Outside Lines: Selections from AEIVA's Permanent Collection
September 13 – December 7, 2024
Outside Lines explores the dynamic relationship between color and line in works from AEIVA’s permanent collection ranging from the 1950s to the present. In dialogue with ideas explored in concurrent exhibitions by Manjari Sharma and Odili Donald Odita around how color, even in abstract form, can carry social and political significance, Outside Lines brings together works in which color takes on a primary role in shaping meaning and narrative.
As David Batchelor argues in his book, Chromophobia, throughout art history, color has been considered subordinate to line, relegated to the realm of the superficial or inessential, often through associations with femininity, foreignness, queerness, infantilism, or pathology. But from roughly the middle of the 20th century to the present, there’s been a shift — color is now embraced and celebrated in art.

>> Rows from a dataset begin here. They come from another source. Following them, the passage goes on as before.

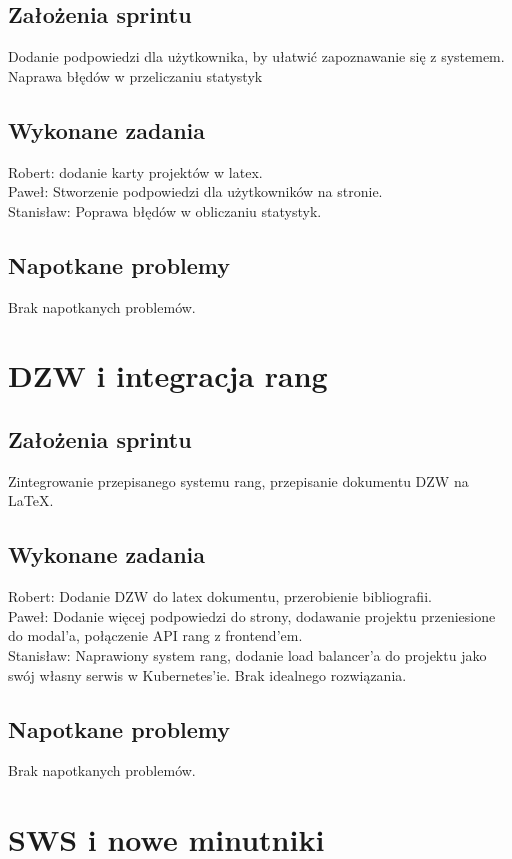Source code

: \documentclass[a4paper,11pt]{report}
\begin{document}
\subsection {Założenia sprintu}
Dodanie podpowiedzi dla użytkownika, by ułatwić zapoznawanie się z systemem. Naprawa błędów w przeliczaniu statystyk
\subsection {Wykonane zadania}
Robert: dodanie karty projektów w latex.\\
Paweł: Stworzenie podpowiedzi dla użytkowników na stronie. \\
Stanisław: Poprawa błędów w obliczaniu statystyk.  \\
\subsection {Napotkane problemy}
Brak napotkanych problemów.

\section {DZW i integracja rang}
\subsection {Założenia sprintu}
Zintegrowanie przepisanego systemu rang, przepisanie dokumentu DZW na LaTeX.
\subsection {Wykonane zadania}
Robert: Dodanie DZW do latex dokumentu, przerobienie bibliografii.\\ 
Paweł: Dodanie więcej podpowiedzi do strony, dodawanie projektu przeniesione do modal'a, połączenie API rang z frontend'em.\\
Stanisław: Naprawiony system rang, dodanie load balancer'a do projektu jako swój własny serwis w Kubernetes'ie. Brak idealnego rozwiązania. \\
\subsection {Napotkane problemy}
Brak napotkanych problemów.

\section {SWS i nowe minutniki}
\label{sec:zarzadzanie_czasomierzem}
\end{document}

Outside Lines explores how artists’ use of color in this period reflects broader shifts in society and technology and in visual and material culture more generally. It challenges the supremacy of line and likeness, and celebrates color’s associations with the everyday, from popular culture and mass media to femininity and kitsch.
Artists included are Joseph Albers, Willie Cole, William Cushner, Tomory Dodge, Howard Finster, Sam Gilliam, Peter Halley, Pamela Jorden, Sharon Louden, Sally Mann, Jiha Moon, Odili Donald Odita, Sheila Mae Pinkel, Letitia Quesenberry, Sonja Rieger, Bob Thompson and Juan Uslé.
Outside Lines is one of a series of exhibitions highlighting works from AEIVA’s permanent collection and past exhibitions in commemoration of AEIVA’s 10th anniversary year.
Cover image: Peter Halley, Core, 1991. Silkscreen with lithography on Coventry Rag paper. Collection of the Abroms-Engel Institute for the Visual Arts, UAB.